We present a novel electrode placement technique to target the thoracic medial branches described by Chua and Bogduk . The technique directs the introducer needle towards the ‘thoracic safe zone’ to target the superolateral aspect of the transverse process which is a bony landmark that is easily identifiable under fluoroscopy. Combining the placement technique with cooled radiofrequency neurotomy, a consistent zone of ablation that is sufficiently large to capture the thoracic medial branches can be created.

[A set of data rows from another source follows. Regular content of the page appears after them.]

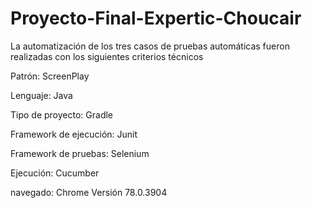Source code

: # Proyecto-Final-Expertic-Choucair
La automatización de los tres casos de pruebas automáticas fueron realizadas con los siguientes criterios técnicos

Patrón: ScreenPlay 

Lenguaje: Java

Tipo de proyecto: Gradle

Framework de ejecución: Junit

Framework de pruebas: Selenium

Ejecución: Cucumber

navegado: Chrome Versión 78.0.3904

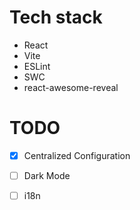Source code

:# Tech stack
- React
- Vite
- ESLint
- SWC
- react-awesome-reveal

# TODO
- [x] Centralized Configuration
- [ ] Dark Mode
- [ ] i18n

Evaluation of the safety and efficacy of thoracic facet joint denervation using this novel technique for cooled radiofrequency neurotomy is performed in a prospective case series of 13 patients. Over a 12-month follow-up period, the mean VAS score was reduced by more than 3 points at each of the follow-up time points. Over 67% of patients experienced more than 50% pain relief 1 and 3 months after treatment that persisted in 58% of patients at 6 months post-treatment. At the 9-12 month visit, 3 patients were lost to follow up. Of the remaining 10 patients, 60% of patients continued to experience more than 50% pain relief. In ODI, 58% and 42% of patients experienced a reduction of 10 points or more at 3 and 6 months post-treatment, respectively. Of the remaining 10 patients at 9-12 months follow up, 30% of patients experienced 10-point drop in ODI. Significant improvement in SF-36 bodily pain and physical functioning scores compared to baseline were also observed in the patients at 3-months, with 82% and 73% of patients experiencing ≥ 10-point improvement, respectively. There were no complications reported during and after the treatment over the 12-month follow-up period. Overall, the novel needle placement technique combined with cooled radiofrequency may be a safe and effective treatment option for thoracic facet joint denervation with significant clinical promise.